The two best springtails IMO for seeding are the tropicals and another metalic silver one that has been recently passed around the hobby. These two have yielded a great amount of microfauna in my tanks. So much that i have no fed my frogs in 3 months ( 3 Escudos ) and they are fat little buggers. Dont forget that which such an echosystem in your tanks alot of small little creatures which seem to come out of the blue will also start breeding inside your tank, and trust me when i tell you the frogs love to eat anything small that moves....................

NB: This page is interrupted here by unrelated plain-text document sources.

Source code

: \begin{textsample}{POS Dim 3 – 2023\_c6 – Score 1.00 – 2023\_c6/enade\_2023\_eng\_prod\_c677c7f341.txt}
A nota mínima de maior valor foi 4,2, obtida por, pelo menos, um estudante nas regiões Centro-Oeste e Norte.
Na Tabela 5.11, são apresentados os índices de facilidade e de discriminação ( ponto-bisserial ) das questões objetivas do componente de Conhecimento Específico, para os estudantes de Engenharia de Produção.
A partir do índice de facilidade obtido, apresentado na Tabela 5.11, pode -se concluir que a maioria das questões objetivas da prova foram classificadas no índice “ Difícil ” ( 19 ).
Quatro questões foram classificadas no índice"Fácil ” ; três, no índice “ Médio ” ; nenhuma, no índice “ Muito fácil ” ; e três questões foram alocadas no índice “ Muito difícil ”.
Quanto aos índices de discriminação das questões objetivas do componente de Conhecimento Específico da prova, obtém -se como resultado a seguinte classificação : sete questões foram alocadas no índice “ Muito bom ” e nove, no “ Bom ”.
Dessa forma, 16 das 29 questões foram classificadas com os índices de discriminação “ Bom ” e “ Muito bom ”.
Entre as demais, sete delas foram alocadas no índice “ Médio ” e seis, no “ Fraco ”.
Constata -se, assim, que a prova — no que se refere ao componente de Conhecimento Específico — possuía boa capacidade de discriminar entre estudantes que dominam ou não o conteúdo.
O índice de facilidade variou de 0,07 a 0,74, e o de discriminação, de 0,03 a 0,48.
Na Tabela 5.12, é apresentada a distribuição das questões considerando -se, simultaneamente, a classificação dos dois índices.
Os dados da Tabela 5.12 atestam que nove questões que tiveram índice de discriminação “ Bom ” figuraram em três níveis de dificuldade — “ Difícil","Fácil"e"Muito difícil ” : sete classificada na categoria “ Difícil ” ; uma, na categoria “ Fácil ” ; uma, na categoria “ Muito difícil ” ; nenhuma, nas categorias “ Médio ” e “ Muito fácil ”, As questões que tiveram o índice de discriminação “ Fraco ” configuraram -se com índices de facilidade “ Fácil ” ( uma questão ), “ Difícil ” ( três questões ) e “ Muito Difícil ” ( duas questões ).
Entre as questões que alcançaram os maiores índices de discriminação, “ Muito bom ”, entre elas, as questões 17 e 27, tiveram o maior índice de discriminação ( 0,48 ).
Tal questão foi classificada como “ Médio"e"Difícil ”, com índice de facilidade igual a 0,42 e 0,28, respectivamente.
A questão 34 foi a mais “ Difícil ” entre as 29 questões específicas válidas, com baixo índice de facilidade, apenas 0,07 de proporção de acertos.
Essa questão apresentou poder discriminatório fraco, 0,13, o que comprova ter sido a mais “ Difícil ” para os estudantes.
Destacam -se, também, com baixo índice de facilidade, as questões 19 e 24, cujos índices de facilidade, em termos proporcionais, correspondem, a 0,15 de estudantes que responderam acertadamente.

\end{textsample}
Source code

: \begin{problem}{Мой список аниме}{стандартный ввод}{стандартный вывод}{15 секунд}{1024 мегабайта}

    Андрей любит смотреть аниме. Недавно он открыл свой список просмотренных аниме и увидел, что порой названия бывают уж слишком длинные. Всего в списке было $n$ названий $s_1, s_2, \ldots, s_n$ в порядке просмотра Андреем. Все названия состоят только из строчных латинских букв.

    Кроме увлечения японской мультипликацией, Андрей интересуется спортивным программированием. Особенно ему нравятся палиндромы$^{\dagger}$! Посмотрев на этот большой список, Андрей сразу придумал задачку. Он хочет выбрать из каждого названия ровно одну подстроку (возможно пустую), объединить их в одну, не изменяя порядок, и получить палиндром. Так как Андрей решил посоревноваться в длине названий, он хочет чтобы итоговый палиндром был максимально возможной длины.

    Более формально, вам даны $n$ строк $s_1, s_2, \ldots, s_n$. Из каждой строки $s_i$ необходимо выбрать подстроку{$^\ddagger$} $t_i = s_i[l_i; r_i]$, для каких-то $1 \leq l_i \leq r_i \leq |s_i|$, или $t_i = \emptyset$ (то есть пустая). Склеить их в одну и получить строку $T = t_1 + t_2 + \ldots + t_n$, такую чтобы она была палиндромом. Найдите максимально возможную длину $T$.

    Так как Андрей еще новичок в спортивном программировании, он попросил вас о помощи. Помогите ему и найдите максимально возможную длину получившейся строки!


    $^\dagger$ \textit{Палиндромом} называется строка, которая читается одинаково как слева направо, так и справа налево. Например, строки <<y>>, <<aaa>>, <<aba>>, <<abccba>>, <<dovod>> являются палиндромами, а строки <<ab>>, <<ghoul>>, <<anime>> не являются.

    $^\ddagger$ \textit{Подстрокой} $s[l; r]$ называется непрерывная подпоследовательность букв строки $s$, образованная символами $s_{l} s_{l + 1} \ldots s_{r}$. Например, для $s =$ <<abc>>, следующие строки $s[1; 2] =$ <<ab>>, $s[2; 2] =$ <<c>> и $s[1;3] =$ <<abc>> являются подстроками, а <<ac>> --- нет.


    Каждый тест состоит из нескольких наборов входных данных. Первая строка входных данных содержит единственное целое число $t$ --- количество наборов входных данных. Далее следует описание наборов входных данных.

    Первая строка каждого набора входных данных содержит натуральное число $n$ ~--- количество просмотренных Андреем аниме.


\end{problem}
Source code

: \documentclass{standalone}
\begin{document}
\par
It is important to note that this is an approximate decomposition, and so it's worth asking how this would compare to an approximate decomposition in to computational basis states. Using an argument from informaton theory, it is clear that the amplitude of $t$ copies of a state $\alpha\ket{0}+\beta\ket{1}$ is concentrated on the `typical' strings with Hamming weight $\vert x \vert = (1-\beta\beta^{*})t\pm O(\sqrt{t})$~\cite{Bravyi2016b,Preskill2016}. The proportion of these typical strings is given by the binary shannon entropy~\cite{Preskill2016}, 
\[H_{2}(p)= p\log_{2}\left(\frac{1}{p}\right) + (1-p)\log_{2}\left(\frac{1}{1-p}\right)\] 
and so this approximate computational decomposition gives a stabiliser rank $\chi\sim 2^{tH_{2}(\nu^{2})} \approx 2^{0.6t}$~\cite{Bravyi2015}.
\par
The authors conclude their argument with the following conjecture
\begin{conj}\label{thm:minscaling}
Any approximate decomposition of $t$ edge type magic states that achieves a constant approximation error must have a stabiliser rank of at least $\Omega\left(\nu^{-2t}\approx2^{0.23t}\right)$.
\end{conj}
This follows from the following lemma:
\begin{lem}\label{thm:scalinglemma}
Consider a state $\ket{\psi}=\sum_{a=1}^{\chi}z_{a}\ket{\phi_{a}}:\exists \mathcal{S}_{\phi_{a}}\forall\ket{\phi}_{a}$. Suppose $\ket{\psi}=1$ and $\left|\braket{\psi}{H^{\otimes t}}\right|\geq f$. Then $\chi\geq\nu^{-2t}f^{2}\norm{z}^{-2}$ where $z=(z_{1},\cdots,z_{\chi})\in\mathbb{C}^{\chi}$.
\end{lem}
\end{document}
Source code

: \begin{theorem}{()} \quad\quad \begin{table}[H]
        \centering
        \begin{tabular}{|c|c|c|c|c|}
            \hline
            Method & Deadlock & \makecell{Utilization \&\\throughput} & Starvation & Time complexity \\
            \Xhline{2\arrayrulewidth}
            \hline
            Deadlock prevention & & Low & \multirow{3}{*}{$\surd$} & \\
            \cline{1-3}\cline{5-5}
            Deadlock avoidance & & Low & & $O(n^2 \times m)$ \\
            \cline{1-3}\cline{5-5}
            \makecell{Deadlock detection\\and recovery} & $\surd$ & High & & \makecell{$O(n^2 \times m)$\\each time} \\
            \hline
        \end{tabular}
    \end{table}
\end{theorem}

I hope this helps a bit and below is a picture i just took which shows one of the leaves in my 40 gallon with a ton of Tropical springtail eggs......


----------



## Otis (Apr 16, 2006)

wow, great post froglet. i can't beleive you haven't fed your pums in 3 months, holy crap. this is a whole different way of keeping darts, more in the "self sufficient" area. I have never actually seen a pic of sprig eggs, they are kinda weird looking. I wonder if the tads of nonegg feeders would eat them.


----------



## NickBoudin (Nov 3, 2007)

This is awesome. Great example of "mini ecosystem". If you dont mind me asking, where could I puchase springtails for my vivarium?


----------



## Otis (Apr 16, 2006)

don't think you were asking me, but i'm still answering:
blackjungle.com
azdr
eds fly meat
most places that have a good selection of darts will also sell sprigs.


----------



## NickBoudin (Nov 3, 2007)

Awesome, I figured I'd have to buy them from some specialty store or something. Thanks!


----------



## kyle1745 (Feb 15, 2004)

While I may not try not feeding for that long I am going to have to agree with the Microfauna statements with springtales being the easiest to work with. Also worth pointing out that springtales do not seem to do as well on sphagnum as other substrates.


----------



## froglet (May 18, 2005)

As Kyle stated do not try to feed just on springs . In my case i can see tremendous populations of them all over the tank and other bugs which i cant identify. I know the frogs are all eating wel, they are all fat and looks great but soon i will also start the ff's . Do not try to just feed microfauna unless you have a bit of experience or feel totally comfortable that your tanks will support the frogs food nesecities for some time......


----------



## Ed (Sep 19, 2004)

If you are going to feeding the frog via fauna living in the enclosure then you need to make sure you have a calcium rich substrate and the frogs have access to UVB to convert provitamin D to D3.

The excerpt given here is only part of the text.